Q: How has high school prepared you for those plans?

A: I was inspired to become a history teacher because of my own history teachers at Winters Mill. My history teachers have always promoted critical thinking, and different analytical methods of thinking about history, so taking courses, such as U.S. history, world history and human geography, have really piqued my interest in going beyond what I was taught to continue to expand ways of thinking and analyzing history. Also, all of the skills I have gained throughout high school are numerous, including communication, collaborative, and overall people skills that I don’t think I would gain anywhere else, and will most definitely be needed in the future for my career.

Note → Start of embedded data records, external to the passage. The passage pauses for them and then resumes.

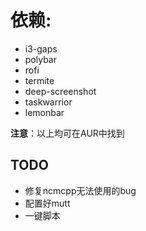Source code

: # 依赖:

- i3-gaps
- polybar
- rofi
- termite
- deep-screenshot
- taskwarrior
- lemonbar

**注意**：以上均可在AUR中找到

## TODO

- 修复ncmcpp无法使用的bug
- 配置好mutt
- 一键脚本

Q: What is your favorite high school memory?

A: My favorite high school memory was during my junior year when our club Cultural Differences Unite went on a trip with Manchester Valley’s diversity club to Washington, D.C., where we visited the National Museum of the American Indian and the National Museum of African American History and Culture. Every time I think of that trip I can only remember the happiness I felt that day hanging out with my friends, walking around both museums and enjoying the time we all spent together. Also, it was obviously pre-COVID-19, so it reminds me of the times of being surrounded by people in a public setting. From the time we left, until the time we got back to school, we all had so much fun.

Q: What is something you learned in high school that you will carry with you in the next chapter of your life?

A: To be myself all of the time, 24/7. There were plenty of times during my freshman and sophomore years that I found myself assimilating, rather than continuing to discover my own style or way of thinking. But, doing those things didn’t help me at all, and instead were a hindrance to my self-esteem, and overall mood. So, I’ve come to the conclusion that the only true way that I should live is to be connected to my own roots, and my own way of thinking and living. Being yourself can be expressed through many outlets such as art, clothing, etc. So, I myself am continuing to search for the best outlets I can be myself, but I learned this lesson throughout the four years of high school.